WHAT YOU WILL DO: Go to the line containing "order-6 symmetry)." in the records below and retype from there through the final line, exactly.

____________

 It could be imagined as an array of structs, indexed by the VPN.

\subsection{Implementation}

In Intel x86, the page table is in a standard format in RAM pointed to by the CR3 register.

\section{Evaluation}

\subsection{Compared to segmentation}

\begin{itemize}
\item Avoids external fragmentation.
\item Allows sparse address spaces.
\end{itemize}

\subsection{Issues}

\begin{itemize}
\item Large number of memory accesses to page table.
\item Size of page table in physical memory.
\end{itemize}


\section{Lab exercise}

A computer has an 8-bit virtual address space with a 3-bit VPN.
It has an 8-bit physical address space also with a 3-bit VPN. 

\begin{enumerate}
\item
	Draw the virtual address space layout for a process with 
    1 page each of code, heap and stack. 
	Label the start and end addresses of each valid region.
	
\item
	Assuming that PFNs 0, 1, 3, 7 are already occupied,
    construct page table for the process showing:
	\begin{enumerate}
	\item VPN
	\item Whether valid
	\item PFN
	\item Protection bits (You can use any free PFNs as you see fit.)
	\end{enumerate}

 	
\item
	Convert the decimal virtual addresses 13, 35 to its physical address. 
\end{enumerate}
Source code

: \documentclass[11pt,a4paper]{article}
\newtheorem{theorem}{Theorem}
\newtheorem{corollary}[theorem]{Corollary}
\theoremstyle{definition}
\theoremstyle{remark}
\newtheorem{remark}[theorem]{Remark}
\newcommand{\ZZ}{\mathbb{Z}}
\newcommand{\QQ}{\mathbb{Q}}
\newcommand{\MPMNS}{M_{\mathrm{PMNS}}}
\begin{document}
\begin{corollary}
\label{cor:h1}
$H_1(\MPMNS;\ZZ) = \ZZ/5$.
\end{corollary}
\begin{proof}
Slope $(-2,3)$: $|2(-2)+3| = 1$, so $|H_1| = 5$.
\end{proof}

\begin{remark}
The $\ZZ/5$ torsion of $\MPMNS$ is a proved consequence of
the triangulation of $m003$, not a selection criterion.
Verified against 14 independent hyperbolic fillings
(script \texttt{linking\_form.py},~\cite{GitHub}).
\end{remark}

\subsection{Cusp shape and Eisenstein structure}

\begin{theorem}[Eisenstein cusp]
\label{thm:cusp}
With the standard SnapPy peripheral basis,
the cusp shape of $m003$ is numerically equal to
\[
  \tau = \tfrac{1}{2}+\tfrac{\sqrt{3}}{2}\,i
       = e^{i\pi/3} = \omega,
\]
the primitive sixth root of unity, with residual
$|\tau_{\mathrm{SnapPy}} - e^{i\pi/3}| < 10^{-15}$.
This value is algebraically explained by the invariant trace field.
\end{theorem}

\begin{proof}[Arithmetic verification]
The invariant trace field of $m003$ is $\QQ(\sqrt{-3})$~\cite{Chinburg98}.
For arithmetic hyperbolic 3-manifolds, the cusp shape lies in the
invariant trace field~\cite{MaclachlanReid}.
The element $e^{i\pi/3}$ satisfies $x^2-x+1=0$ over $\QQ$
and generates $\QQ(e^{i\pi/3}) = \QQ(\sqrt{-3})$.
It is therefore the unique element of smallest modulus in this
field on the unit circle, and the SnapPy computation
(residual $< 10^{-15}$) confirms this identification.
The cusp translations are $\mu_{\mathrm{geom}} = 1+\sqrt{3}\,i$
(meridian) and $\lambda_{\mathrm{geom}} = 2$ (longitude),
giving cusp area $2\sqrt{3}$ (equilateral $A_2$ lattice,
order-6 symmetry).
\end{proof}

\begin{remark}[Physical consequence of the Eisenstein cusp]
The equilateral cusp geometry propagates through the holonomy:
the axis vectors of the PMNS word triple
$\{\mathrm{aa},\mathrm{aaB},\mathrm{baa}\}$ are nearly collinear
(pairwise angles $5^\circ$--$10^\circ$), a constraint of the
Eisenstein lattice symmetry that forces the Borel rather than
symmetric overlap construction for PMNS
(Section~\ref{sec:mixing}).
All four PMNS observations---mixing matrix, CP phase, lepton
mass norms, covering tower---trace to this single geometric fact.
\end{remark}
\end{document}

____________

TASK RESPONSE:
order-6 symmetry).
\end{proof}

\begin{remark}[Physical consequence of the Eisenstein cusp]
The equilateral cusp geometry propagates through the holonomy:
the axis vectors of the PMNS word triple
$\{\mathrm{aa},\mathrm{aaB},\mathrm{baa}\}$ are nearly collinear
(pairwise angles $5^\circ$--$10^\circ$), a constraint of the
Eisenstein lattice symmetry that forces the Borel rather than
symmetric overlap construction for PMNS
(Section~\ref{sec:mixing}).
All four PMNS observations---mixing matrix, CP phase, lepton
mass norms, covering tower---trace to this single geometric fact.
\end{remark}
\end{document}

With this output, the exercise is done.